*Assigned task:* Which lines below contain the word "score"? Copy each one.

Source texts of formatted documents
- - -
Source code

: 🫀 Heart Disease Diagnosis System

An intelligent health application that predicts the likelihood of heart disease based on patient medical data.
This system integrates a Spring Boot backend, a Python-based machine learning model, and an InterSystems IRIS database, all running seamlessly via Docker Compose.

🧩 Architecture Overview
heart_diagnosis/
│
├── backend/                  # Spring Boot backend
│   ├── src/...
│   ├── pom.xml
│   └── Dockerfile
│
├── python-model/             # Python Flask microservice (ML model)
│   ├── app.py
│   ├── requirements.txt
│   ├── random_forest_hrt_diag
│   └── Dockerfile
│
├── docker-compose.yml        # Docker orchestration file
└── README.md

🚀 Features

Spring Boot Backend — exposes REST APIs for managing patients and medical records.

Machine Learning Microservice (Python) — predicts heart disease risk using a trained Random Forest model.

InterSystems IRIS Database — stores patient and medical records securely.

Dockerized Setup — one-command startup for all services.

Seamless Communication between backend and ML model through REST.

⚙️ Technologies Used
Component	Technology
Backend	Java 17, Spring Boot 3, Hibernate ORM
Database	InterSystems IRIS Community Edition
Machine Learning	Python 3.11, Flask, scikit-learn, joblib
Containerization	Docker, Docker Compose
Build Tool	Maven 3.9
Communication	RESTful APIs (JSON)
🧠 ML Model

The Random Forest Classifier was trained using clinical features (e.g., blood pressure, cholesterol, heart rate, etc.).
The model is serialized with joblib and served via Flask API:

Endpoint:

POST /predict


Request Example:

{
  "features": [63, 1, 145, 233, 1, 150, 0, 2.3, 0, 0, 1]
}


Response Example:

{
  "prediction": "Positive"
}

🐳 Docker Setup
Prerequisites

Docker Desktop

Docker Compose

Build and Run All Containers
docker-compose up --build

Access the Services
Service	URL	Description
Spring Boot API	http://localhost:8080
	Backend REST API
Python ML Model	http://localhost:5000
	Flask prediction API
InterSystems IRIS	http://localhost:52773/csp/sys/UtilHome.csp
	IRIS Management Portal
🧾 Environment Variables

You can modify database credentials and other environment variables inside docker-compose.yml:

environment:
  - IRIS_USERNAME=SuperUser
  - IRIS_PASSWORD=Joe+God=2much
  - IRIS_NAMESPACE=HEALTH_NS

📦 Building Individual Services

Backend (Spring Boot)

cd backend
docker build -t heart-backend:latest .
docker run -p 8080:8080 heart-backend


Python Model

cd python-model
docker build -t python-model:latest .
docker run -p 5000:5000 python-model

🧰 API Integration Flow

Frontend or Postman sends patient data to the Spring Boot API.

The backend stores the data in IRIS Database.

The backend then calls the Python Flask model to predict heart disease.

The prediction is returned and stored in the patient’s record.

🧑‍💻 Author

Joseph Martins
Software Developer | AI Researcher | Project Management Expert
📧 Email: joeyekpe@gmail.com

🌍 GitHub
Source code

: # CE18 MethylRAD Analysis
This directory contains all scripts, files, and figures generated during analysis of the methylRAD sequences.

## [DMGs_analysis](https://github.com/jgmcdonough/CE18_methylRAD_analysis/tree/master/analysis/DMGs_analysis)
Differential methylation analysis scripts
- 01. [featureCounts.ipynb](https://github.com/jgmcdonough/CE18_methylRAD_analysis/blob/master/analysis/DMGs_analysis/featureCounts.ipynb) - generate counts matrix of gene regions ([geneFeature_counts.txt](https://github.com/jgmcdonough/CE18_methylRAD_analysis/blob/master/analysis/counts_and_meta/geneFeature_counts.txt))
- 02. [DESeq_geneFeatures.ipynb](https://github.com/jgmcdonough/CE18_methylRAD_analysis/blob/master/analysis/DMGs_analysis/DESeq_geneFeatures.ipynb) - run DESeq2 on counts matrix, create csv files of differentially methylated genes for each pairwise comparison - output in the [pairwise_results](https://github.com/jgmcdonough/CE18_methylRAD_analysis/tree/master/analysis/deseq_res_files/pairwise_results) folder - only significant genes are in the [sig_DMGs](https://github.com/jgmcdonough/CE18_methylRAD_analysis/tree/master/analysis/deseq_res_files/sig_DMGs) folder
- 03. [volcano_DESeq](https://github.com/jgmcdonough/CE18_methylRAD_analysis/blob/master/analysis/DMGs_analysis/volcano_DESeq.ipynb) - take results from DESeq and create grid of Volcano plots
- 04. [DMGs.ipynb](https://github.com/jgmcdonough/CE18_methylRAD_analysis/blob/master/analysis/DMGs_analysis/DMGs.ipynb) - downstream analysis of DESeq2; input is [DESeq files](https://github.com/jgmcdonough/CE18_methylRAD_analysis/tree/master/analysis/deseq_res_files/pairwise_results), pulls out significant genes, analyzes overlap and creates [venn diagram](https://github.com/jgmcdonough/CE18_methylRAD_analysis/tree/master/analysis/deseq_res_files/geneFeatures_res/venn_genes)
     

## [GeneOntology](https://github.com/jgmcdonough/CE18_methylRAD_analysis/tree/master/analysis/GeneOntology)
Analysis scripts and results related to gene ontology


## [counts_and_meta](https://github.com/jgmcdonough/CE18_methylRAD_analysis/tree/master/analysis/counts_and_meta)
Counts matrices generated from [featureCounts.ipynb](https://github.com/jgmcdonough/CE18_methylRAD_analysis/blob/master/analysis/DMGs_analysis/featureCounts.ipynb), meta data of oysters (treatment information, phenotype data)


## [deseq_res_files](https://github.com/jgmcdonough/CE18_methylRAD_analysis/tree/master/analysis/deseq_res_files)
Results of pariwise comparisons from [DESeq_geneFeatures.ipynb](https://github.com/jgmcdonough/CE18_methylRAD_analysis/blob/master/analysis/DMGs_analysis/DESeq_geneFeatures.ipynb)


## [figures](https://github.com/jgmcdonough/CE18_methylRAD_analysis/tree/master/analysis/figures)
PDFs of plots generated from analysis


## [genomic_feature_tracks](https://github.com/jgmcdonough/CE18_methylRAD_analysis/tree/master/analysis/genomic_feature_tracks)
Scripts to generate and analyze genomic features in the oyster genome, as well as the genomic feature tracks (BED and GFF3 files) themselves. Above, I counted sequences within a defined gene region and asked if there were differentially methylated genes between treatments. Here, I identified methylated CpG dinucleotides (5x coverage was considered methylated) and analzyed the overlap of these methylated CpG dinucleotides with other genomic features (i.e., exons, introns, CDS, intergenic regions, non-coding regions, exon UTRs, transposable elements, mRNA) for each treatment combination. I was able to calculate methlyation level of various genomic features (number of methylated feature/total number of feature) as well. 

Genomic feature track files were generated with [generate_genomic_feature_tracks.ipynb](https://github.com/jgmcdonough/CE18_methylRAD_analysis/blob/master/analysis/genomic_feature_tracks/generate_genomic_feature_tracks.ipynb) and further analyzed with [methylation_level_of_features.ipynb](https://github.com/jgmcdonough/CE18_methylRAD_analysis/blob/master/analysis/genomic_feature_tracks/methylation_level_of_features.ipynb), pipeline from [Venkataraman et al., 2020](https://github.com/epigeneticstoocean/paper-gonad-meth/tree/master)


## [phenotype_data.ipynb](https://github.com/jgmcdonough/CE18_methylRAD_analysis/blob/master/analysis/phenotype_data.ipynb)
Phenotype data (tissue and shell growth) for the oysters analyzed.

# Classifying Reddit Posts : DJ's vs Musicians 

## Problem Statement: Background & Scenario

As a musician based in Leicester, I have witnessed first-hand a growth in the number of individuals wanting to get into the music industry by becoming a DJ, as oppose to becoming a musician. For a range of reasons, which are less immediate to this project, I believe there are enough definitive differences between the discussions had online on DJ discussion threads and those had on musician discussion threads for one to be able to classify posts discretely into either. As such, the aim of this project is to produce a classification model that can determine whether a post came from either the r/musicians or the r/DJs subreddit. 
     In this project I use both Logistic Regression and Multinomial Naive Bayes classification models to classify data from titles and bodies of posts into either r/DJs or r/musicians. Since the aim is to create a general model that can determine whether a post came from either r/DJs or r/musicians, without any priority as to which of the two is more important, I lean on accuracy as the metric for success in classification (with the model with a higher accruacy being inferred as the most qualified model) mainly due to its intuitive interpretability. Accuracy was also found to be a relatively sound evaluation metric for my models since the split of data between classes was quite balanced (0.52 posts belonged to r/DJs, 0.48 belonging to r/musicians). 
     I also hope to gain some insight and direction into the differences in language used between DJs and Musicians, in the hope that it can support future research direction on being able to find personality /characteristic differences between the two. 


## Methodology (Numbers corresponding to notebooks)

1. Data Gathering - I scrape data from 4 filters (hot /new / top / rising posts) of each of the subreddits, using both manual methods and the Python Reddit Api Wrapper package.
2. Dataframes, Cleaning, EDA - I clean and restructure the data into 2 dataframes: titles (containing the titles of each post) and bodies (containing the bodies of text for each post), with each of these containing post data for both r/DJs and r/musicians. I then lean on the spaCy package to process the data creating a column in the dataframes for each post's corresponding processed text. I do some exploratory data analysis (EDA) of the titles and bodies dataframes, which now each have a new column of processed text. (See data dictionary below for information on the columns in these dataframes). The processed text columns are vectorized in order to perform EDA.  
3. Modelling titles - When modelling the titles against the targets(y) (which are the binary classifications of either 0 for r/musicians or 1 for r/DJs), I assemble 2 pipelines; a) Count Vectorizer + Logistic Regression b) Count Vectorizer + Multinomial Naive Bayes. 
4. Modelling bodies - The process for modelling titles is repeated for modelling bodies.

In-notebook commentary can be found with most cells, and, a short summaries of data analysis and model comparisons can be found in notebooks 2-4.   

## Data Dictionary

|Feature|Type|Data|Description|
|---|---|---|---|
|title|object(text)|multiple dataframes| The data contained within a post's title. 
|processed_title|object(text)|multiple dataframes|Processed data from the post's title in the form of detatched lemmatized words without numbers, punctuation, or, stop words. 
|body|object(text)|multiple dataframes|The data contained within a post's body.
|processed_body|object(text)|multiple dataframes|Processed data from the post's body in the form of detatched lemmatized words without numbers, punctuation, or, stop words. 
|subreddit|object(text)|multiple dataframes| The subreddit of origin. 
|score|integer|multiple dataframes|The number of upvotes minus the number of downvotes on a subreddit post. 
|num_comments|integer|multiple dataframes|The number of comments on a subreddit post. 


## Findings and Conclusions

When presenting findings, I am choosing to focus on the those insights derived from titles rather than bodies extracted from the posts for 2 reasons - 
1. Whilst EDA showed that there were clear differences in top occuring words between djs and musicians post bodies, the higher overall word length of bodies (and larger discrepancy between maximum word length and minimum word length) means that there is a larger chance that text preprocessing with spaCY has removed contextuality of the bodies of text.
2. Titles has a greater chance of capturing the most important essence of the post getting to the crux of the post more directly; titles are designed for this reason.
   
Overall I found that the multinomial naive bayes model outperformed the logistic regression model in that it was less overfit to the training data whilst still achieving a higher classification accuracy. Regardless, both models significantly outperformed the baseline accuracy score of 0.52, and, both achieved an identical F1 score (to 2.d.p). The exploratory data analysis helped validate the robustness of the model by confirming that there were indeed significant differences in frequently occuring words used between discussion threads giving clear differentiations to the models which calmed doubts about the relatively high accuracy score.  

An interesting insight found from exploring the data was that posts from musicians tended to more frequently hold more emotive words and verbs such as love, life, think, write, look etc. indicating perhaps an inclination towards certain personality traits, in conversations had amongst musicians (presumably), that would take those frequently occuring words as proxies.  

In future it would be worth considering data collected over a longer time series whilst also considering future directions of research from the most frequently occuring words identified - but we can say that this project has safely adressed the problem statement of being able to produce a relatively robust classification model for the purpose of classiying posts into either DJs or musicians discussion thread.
- - -
*Exercise solution:*
|score|integer|multiple dataframes|The number of upvotes minus the number of downvotes on a subreddit post. 
Overall I found that the multinomial naive bayes model outperformed the logistic regression model in that it was less overfit to the training data whilst still achieving a higher classification accuracy. Regardless, both models significantly outperformed the baseline accuracy score of 0.52, and, both achieved an identical F1 score (to 2.d.p). The exploratory data analysis helped validate the robustness of the model by confirming that there were indeed significant differences in frequently occuring words used between discussion threads giving clear differentiations to the models which calmed doubts about the relatively high accuracy score.  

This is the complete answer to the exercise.